- WHAT TO PRODUCE -
Copy each line of the listing below where the word "ADWIN" turns up.

- DATA FOR REVIEW -

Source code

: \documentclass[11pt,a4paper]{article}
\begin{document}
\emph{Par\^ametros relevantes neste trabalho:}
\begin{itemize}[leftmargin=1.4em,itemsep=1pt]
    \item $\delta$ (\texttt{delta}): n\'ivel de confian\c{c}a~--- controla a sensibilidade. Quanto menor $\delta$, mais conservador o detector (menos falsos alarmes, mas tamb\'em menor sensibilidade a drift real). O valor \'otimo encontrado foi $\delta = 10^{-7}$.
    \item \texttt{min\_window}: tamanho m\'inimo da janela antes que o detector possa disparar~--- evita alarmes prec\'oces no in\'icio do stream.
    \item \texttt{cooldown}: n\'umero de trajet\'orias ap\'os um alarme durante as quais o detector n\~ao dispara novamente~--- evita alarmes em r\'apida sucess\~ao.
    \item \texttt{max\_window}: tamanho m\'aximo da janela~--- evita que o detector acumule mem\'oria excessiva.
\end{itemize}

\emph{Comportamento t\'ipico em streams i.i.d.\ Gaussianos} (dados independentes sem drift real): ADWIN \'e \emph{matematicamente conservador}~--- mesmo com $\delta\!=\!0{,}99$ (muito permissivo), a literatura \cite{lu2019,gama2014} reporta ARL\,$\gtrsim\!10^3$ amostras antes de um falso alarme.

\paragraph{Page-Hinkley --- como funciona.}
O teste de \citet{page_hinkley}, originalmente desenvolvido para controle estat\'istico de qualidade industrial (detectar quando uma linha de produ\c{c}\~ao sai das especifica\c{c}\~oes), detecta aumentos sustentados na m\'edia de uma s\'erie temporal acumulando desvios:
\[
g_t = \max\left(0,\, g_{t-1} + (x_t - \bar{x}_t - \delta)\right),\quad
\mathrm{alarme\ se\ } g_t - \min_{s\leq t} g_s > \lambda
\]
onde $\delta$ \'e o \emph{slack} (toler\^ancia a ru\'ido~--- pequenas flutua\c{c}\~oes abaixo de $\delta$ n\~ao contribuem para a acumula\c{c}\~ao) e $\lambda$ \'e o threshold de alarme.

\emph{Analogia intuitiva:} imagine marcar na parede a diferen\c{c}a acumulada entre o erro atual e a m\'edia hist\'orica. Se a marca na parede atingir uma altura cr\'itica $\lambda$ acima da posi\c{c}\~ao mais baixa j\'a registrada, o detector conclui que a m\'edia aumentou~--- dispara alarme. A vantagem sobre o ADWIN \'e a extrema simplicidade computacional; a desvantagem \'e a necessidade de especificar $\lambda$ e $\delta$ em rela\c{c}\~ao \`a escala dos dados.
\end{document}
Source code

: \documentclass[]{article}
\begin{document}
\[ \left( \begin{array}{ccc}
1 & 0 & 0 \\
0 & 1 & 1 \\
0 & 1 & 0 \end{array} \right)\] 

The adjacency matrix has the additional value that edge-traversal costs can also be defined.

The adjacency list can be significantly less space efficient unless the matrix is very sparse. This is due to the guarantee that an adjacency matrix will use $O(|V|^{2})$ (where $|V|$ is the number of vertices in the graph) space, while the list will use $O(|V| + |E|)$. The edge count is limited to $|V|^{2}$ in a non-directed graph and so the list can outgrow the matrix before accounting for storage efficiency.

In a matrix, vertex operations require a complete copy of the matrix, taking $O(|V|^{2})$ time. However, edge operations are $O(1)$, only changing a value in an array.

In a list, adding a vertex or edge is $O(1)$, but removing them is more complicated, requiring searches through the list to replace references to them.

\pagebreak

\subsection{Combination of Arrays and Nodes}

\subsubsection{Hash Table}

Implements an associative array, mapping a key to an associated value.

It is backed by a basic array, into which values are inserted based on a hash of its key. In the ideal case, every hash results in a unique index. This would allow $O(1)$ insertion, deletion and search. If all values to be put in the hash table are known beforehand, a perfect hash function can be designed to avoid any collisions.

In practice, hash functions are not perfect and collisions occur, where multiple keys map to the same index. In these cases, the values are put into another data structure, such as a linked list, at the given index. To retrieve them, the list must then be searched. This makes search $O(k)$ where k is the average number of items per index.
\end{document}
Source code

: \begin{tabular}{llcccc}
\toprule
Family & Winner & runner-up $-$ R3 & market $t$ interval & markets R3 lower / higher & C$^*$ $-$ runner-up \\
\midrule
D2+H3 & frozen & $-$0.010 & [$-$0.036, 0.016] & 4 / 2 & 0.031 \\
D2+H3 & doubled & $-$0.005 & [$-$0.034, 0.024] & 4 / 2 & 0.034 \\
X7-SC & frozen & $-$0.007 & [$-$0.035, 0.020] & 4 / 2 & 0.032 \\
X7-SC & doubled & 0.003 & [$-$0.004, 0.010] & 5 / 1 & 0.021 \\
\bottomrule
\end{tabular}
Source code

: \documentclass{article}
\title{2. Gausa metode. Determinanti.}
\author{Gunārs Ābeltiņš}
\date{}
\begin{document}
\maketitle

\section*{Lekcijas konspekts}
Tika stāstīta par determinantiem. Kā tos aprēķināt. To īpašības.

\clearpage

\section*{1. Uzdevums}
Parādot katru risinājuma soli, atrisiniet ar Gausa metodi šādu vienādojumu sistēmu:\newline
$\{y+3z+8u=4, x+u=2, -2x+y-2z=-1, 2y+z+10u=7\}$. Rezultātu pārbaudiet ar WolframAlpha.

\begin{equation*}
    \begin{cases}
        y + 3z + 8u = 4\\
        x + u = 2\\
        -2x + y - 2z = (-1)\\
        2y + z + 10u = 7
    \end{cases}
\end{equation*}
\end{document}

- WORKED SOLUTION -
\emph{Comportamento t\'ipico em streams i.i.d.\ Gaussianos} (dados independentes sem drift real): ADWIN \'e \emph{matematicamente conservador}~--- mesmo com $\delta\!=\!0{,}99$ (muito permissivo), a literatura \cite{lu2019,gama2014} reporta ARL\,$\gtrsim\!10^3$ amostras antes de um falso alarme.
\emph{Analogia intuitiva:} imagine marcar na parede a diferen\c{c}a acumulada entre o erro atual e a m\'edia hist\'orica. Se a marca na parede atingir uma altura cr\'itica $\lambda$ acima da posi\c{c}\~ao mais baixa j\'a registrada, o detector conclui que a m\'edia aumentou~--- dispara alarme. A vantagem sobre o ADWIN \'e a extrema simplicidade computacional; a desvantagem \'e a necessidade de especificar $\lambda$ e $\delta$ em rela\c{c}\~ao \`a escala dos dados.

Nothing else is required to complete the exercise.